La sagesse que l’on exige d’un juge lui impose d’admettre, de permettre consciemment, et peut-être de remettre en question, l’ensemble des attitudes et des sympathies que ses concitoyens sont libres d’emporter à la tombe sans en avoir vérifié le bien-fondé.

La véritable impartialité n’exige pas que le juge n’ait ni sympathie ni opinion. Elle exige que le juge soit libre d’accueillir et d’utiliser différents points de vue en gardant un esprit ouvertNote de bas de page 28.

[60] Le ministre soutient que la division générale n’a pas tenu compte de la preuve médicale qui n’a pas été portée à sa connaissance de manière appropriée, à savoir des conclusions médicales tirées par la membre d’après l’opportunité de sa chirurgie visant à remplacer une hanche. Le ministre est d’avis que la division générale devait analyser et a analysé la preuve médicale pour déterminer si le requérant était admissible à une pension d’invalidité.

[61] J’ai examiné la partie de l’audience orale auquel renvoie le requérant. J’estime que la division générale a commis une erreur et qu’elle n’a pas observé un principe de justice naturelle.
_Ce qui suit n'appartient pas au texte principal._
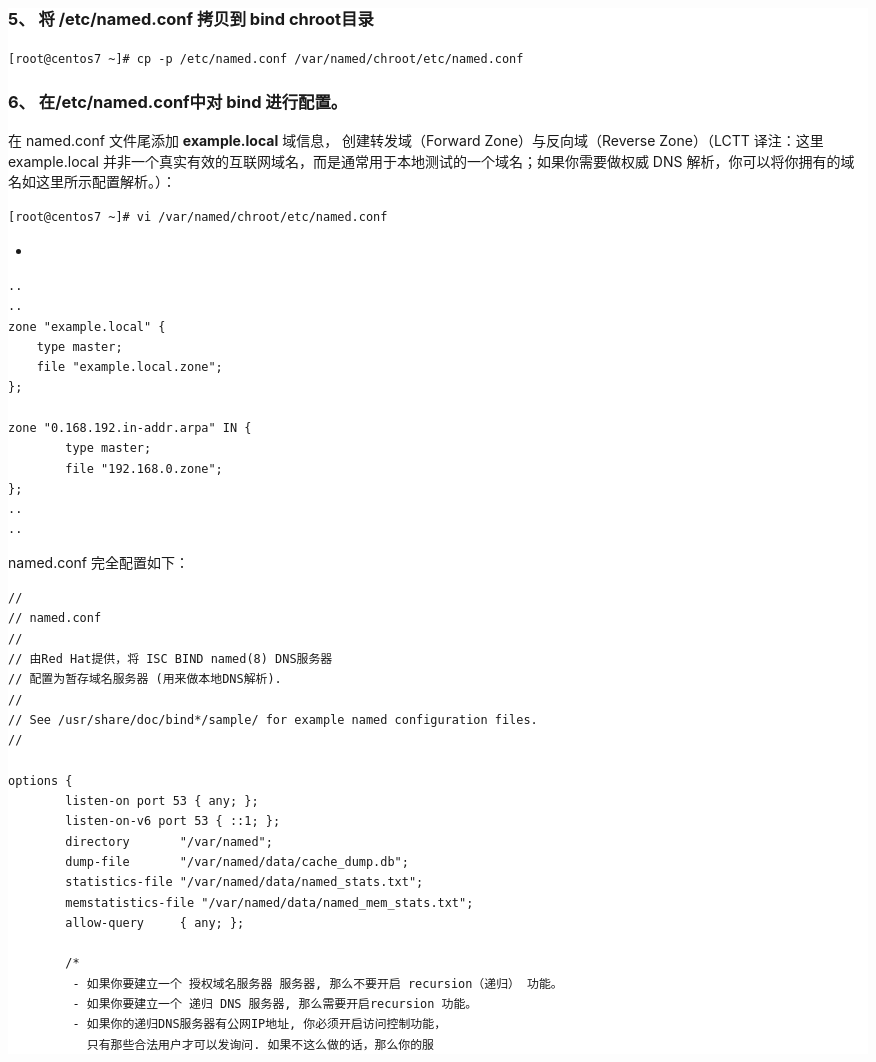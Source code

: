 ### 5、 将 /etc/named.conf 拷贝到 bind chroot目录



```
[root@centos7 ~]# cp -p /etc/named.conf /var/named/chroot/etc/named.conf

```

### 6、 在/etc/named.conf中对 bind 进行配置。


在 named.conf 文件尾添加 **example.local** 域信息， 创建转发域（Forward Zone）与反向域（Reverse Zone）（LCTT 译注：这里example.local 并非一个真实有效的互联网域名，而是通常用于本地测试的一个域名；如果你需要做权威 DNS 解析，你可以将你拥有的域名如这里所示配置解析。）：



```
[root@centos7 ~]# vi /var/named/chroot/etc/named.conf

```

 -



```
..
..
zone "example.local" {
    type master;
    file "example.local.zone";
};

zone "0.168.192.in-addr.arpa" IN {
        type master;
        file "192.168.0.zone";
};
..
..

```

named.conf 完全配置如下：



```
//
// named.conf
//
// 由Red Hat提供，将 ISC BIND named(8) DNS服务器 
// 配置为暂存域名服务器 (用来做本地DNS解析).
//
// See /usr/share/doc/bind*/sample/ for example named configuration files.
//

options {
        listen-on port 53 { any; };
        listen-on-v6 port 53 { ::1; };
        directory       "/var/named";
        dump-file       "/var/named/data/cache_dump.db";
        statistics-file "/var/named/data/named_stats.txt";
        memstatistics-file "/var/named/data/named_mem_stats.txt";
        allow-query     { any; };

        /*
         - 如果你要建立一个 授权域名服务器 服务器, 那么不要开启 recursion（递归） 功能。
         - 如果你要建立一个 递归 DNS 服务器, 那么需要开启recursion 功能。
         - 如果你的递归DNS服务器有公网IP地址, 你必须开启访问控制功能，
           只有那些合法用户才可以发询问. 如果不这么做的话，那么你的服
```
[62] La question n’est pas seulement de savoir si la membre de la division générale avait le droit demander au requérant la raison pour laquelle il n’avait pas subi une chirurgie à la hanche. Il ne fait aucun doute qu’elle avait le droit de poser cette question au requérant.

[63] La question n’est pas de savoir s’il existe une perception raisonnable de partialité simplement parce que la membre a subi une chirurgie à la hanche, et il y a des mentions de la question relative à la chirurgie à la hanche dans le dossier. Le ministre a raison de souligner que la neutralité à laquelle nous nous attendons des décideurs n’a pas été violée simplement parce qu’ils ont certaines expériences de vie qui entraînent des attitudes ou des sympathies qu’ils pourraient emporter au travail. Cependant, comme l’a souligné la Cour suprême du Canada, il y a lieu de s’attendre à ce qu’un décideur aura la sagesse de permettre consciemment, et peut-être de remettre en question, cet « ensemble », puis qu’il soit libre d’accueillir et d’utiliser différents points de vue en gardant un esprit ouvert.

[64] La membre a donné au requérant une recommandation directe au sujet d’une chirurgie à la hanche en déclarant : [traduction] « Ne les laissez pas vous dire d’attendre pour un remplacement de la hanche [...] Vous devrez peut-être vous plaindre pour obtenir ce que vous désirez. » La membre a ajouté : [traduction] « Je ne suis pas censée vous dire cela », puis elle a fait part de son âge et de son expérience concernant le remplacement d’une hanche. Elle a également déclaré : [traduction] « J’espère qu’on n’écoutera pas cet enregistrement. Je suis très en faveur [de la chirurgie en vue d’un remplacement de la hanche] le plus tôt possible. »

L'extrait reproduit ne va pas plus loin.